Accurate Explanation Model for Image Classifiers using Class Association Embedding

Image classification is a primary task in data analysis where explainable models are crucially demanded in various applications. Although amounts of methods have been proposed to obtain explainable knowledge from the black-box classifiers, these approaches lack the efficiency of extracting global knowledge regarding the classification task, thus is vulnerable to local traps and often leads to poor accuracy. In this study, we propose a generative explanation model that combines the advantages of global and local knowledge for explaining image classifiers. We develop a representation learning method called class association embedding (CAE), which encodes each sample into a pair of separated class-associated and individual codes. Recombining the individual code of a given sample with altered class-associated code leads to a synthetic real-looking sample with preserved individual characters but modified class-associated features and possibly flipped class assignments. A building-block coherency feature extraction algorithm is proposed that efficiently separates class-associated features from individual ones. The extracted feature space forms a low-dimensional manifold that visualizes the classification decision patterns. Explanation on each individual sample can be then achieved in a counter-factual generation manner which continuously modifies the sample in one direction, by shifting its class-associated code along a guided path, until its classification outcome is changed. We compare our method with state-of-the-art ones on explaining image classification tasks in the form of saliency maps, demonstrating that our method achieves higher accuracies. The code is available at https://github.com/xrt11/XAI-CODE.

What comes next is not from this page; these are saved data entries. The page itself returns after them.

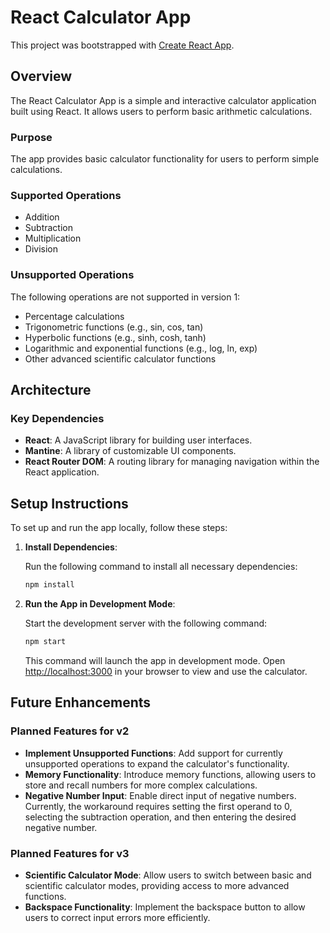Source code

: # React Calculator App

This project was bootstrapped with [Create React App](https://github.com/facebook/create-react-app).

## Overview

The React Calculator App is a simple and interactive calculator application built using React. It allows users to perform basic arithmetic calculations.

### Purpose

The app provides basic calculator functionality for users to perform simple calculations.

### Supported Operations

- Addition
- Subtraction
- Multiplication
- Division

### Unsupported Operations

The following operations are not supported in version 1:

- Percentage calculations
- Trigonometric functions (e.g., sin, cos, tan)
- Hyperbolic functions (e.g., sinh, cosh, tanh)
- Logarithmic and exponential functions (e.g., log, ln, exp)
- Other advanced scientific calculator functions

## Architecture

### Key Dependencies

- **React**: A JavaScript library for building user interfaces.
- **Mantine**: A library of customizable UI components.
- **React Router DOM**: A routing library for managing navigation within the React application.

## Setup Instructions

To set up and run the app locally, follow these steps:

1. **Install Dependencies**:

   Run the following command to install all necessary dependencies:

   ```bash
   npm install
   ```

2. **Run the App in Development Mode**:

   Start the development server with the following command:

   ```bash
   npm start
   ```

   This command will launch the app in development mode. Open [http://localhost:3000](http://localhost:3000) in your browser to view and use the calculator.

## Future Enhancements

### Planned Features for v2

- **Implement Unsupported Functions**: Add support for currently unsupported operations to expand the calculator's functionality.
- **Memory Functionality**: Introduce memory functions, allowing users to store and recall numbers for more complex calculations.
- **Negative Number Input**: Enable direct input of negative numbers. Currently, the workaround requires setting the first operand to 0, selecting the subtraction operation, and then entering the desired negative number.

### Planned Features for v3

- **Scientific Calculator Mode**: Allow users to switch between basic and scientific calculator modes, providing access to more advanced functions.
- **Backspace Functionality**: Implement the backspace button to allow users to correct input errors more efficiently.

翻译：图像分类是数据分析中的核心任务，各类应用场景对可解释模型的需求日益迫切。尽管已有大量方法被提出用于从黑盒分类器中获取可解释知识，但这些方法在提取分类任务全局知识方面效率不足，容易陷入局部陷阱并导致解释准确性低下。本研究提出一种生成式解释模型，融合全局与局部知识的优势以解释图像分类器。我们开发了一种称为类别关联嵌入（CAE）的表征学习方法，该方法将每个样本编码为一对分离的类别关联码与个体码。将给定样本的个体码与修改后的类别关联码重新组合，可生成保留个体特征但改变类别关联属性、甚至可能翻转分类结果的逼真合成样本。我们提出了一种模块化相干特征提取算法，能有效分离类别关联特征与个体特征。提取的特征空间构成低维流形，可可视化分类决策模式。对单个样本的解释可通过反事实生成方式实现：沿引导路径持续平移样本的类别关联码，使其在特定方向上连续变化，直至其分类结果发生改变。我们以显著图形式将本方法与前沿方法在图像分类任务解释方面进行比较，证明本方法能达到更高的解释准确率。代码发布于 https://github.com/xrt11/XAI-CODE。